While much of the improvement in hotel occupancy since March can be attributed to more people venturing out on vacations to drive-to destinations, revenue from business travel/conventions isn’t likely to return any time soon—particularly as many states have enforced strict quarantine rules for out-of-state travelers.

The multifamily sector is currently holding up well, with 93.3% of apartment households having paid rent as of July 27—only 2% lower when compared to the same period last year (based on the National Multifamily Housing Council rent payment tracker). Delinquencies, although rising, have stayed relatively low, with non-agency CMBS 30+ day delinquency at 3.33% in July. Agency multifamily is another bright spot, with GSEs actively pursuing relief measures such as forbearance for loans in trouble due to COVID-19. 

Office Sector

However, with the $600 weekly unemployment boost having expired at the end of July, the multifamily sector could be poised to face significant headwinds as Congress struggles to reach an agreement on a new relief package.

Similarly, while the office sector has yet to show signs of real distress, several concerns make for an uncertain outlook.

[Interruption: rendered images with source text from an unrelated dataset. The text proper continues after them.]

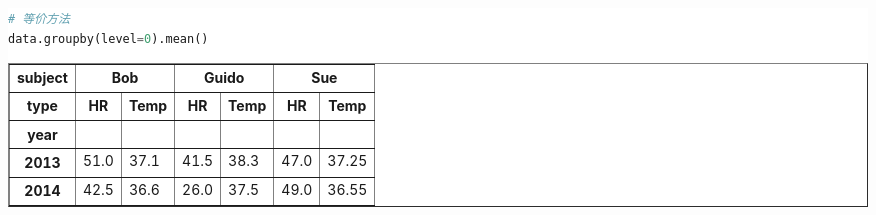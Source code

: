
 ```python
# 等价方法
data.groupby(level=0).mean()
```

<div>
<table border="1" class="dataframe">
  <thead>
    <tr>
      <th>subject</th>
      <th colspan="2" halign="left">Bob</th>
      <th colspan="2" halign="left">Guido</th>
      <th colspan="2" halign="left">Sue</th>
    </tr>
    <tr>
      <th>type</th>
      <th>HR</th>
      <th>Temp</th>
      <th>HR</th>
      <th>Temp</th>
      <th>HR</th>
      <th>Temp</th>
    </tr>
    <tr>
      <th>year</th>
      <th></th>
      <th></th>
      <th></th>
      <th></th>
      <th></th>
      <th></th>
    </tr>
  </thead>
  <tbody>
    <tr>
      <th>2013</th>
      <td>51.0</td>
      <td>37.1</td>
      <td>41.5</td>
      <td>38.3</td>
      <td>47.0</td>
      <td>37.25</td>
    </tr>
    <tr>
      <th>2014</th>
      <td>42.5</td>
      <td>36.6</td>
      <td>26.0</td>
      <td>37.5</td>
      <td>49.0</td>
      <td>36.55</td>
    </tr>
  </tbody>
</table>
</div>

Long-term leases and diversified tenants have buoyed office sector performance throughout the pandemic, but as many office buildings continue to sit empty while employees work remotely, questions arise as to how long tenants will continue to pay rent. 

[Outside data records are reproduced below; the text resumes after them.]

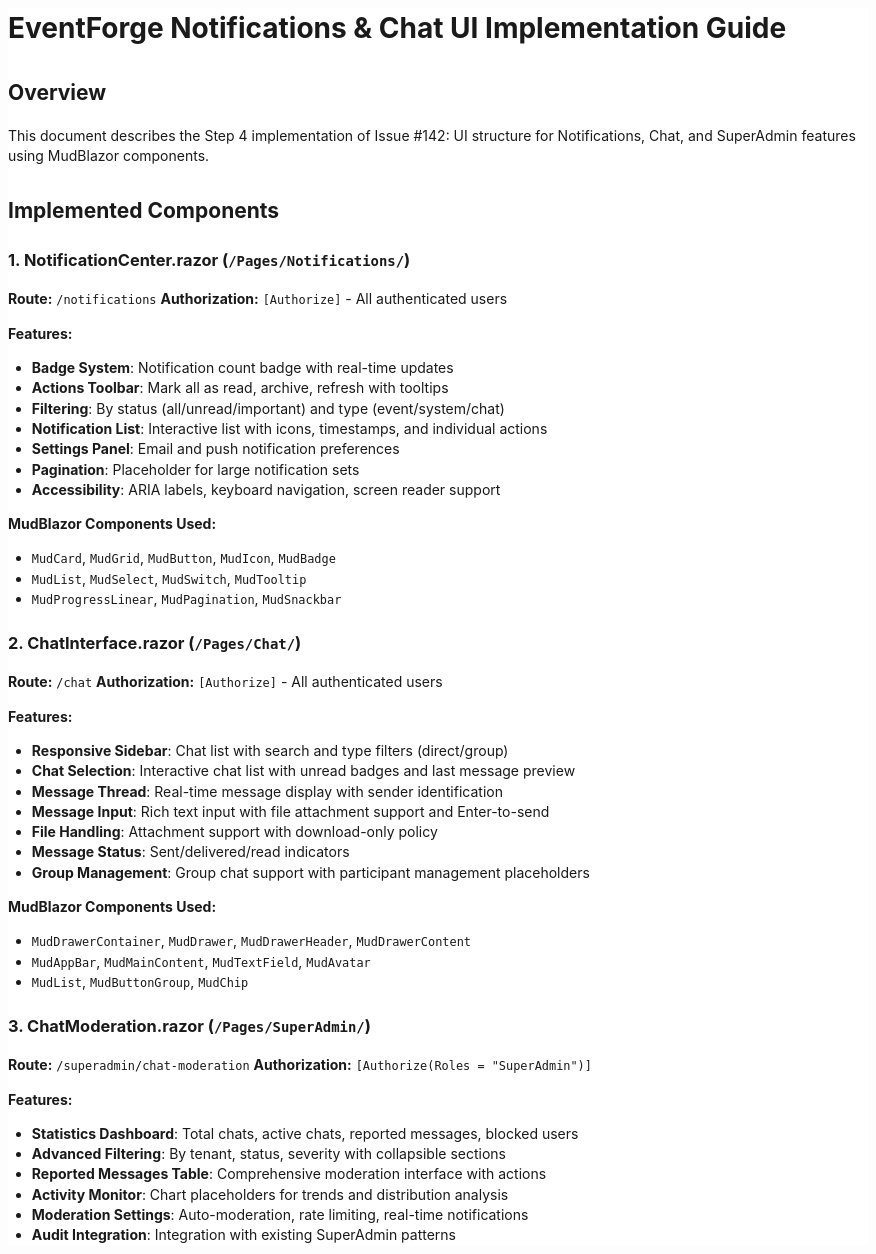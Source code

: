 # EventForge Notifications & Chat UI Implementation Guide

## Overview
This document describes the Step 4 implementation of Issue #142: UI structure for Notifications, Chat, and SuperAdmin features using MudBlazor components.

## Implemented Components

### 1. NotificationCenter.razor (`/Pages/Notifications/`)
**Route:** `/notifications`
**Authorization:** `[Authorize]` - All authenticated users

**Features:**
- **Badge System**: Notification count badge with real-time updates
- **Actions Toolbar**: Mark all as read, archive, refresh with tooltips
- **Filtering**: By status (all/unread/important) and type (event/system/chat)
- **Notification List**: Interactive list with icons, timestamps, and individual actions
- **Settings Panel**: Email and push notification preferences
- **Pagination**: Placeholder for large notification sets
- **Accessibility**: ARIA labels, keyboard navigation, screen reader support

**MudBlazor Components Used:**
- `MudCard`, `MudGrid`, `MudButton`, `MudIcon`, `MudBadge`
- `MudList`, `MudSelect`, `MudSwitch`, `MudTooltip`
- `MudProgressLinear`, `MudPagination`, `MudSnackbar`

### 2. ChatInterface.razor (`/Pages/Chat/`)
**Route:** `/chat`
**Authorization:** `[Authorize]` - All authenticated users

**Features:**
- **Responsive Sidebar**: Chat list with search and type filters (direct/group)
- **Chat Selection**: Interactive chat list with unread badges and last message preview
- **Message Thread**: Real-time message display with sender identification
- **Message Input**: Rich text input with file attachment support and Enter-to-send
- **File Handling**: Attachment support with download-only policy
- **Message Status**: Sent/delivered/read indicators
- **Group Management**: Group chat support with participant management placeholders

**MudBlazor Components Used:**
- `MudDrawerContainer`, `MudDrawer`, `MudDrawerHeader`, `MudDrawerContent`
- `MudAppBar`, `MudMainContent`, `MudTextField`, `MudAvatar`
- `MudList`, `MudButtonGroup`, `MudChip`

### 3. ChatModeration.razor (`/Pages/SuperAdmin/`)
**Route:** `/superadmin/chat-moderation`
**Authorization:** `[Authorize(Roles = "SuperAdmin")]`

**Features:**
- **Statistics Dashboard**: Total chats, active chats, reported messages, blocked users
- **Advanced Filtering**: By tenant, status, severity with collapsible sections
- **Reported Messages Table**: Comprehensive moderation interface with actions
- **Activity Monitor**: Chart placeholders for trends and distribution analysis
- **Moderation Settings**: Auto-moderation, rate limiting, real-time notifications
- **Audit Integration**: Integration with existing SuperAdmin patterns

And for those leases expiring in the near-term, whether or not tenants renew the lease—and if so, at what capacity and rate—also remains uncertain. A recent increase in sublease listings could signal that many leases will be renewed at a lesser capacity. 

The retail sector continues to be dogged by bankruptcies and store closings, particularly in shopping malls, whose owners are finding it increasingly difficult to cover debt service. 

As the pandemic has triggered paradigm shifts in consumer behavior, shoppers are increasingly taking their business online—expediting a trend already underway before the pandemic’s onset. As such, shopping malls are now facing the existential question as to whether they are destined to become obsolete.


All of these factors continue to reshape the CMBS market story, and the V-shaped rebound that appeared to be underway in June now looks less certain. Continued spikes in COVID-19 cases across the US, scaled back reopening plans, and a record Q2 drop in GDP have made for a deteriorating macro backdrop since June. 

However, there could be relief in sight, as a new bill was recently proposed to Congress—Helping Open Properties Endeavor (HOPE) Act—to provide economic support for the commercial real estate market by assisting hotel and retail owners with their debt payments. 

Whether or not this is the next chapter of the story remains to be seen, but as we enter the 6th month of the pandemic, we’ll continue to monitor how it impacts the US CMBS market.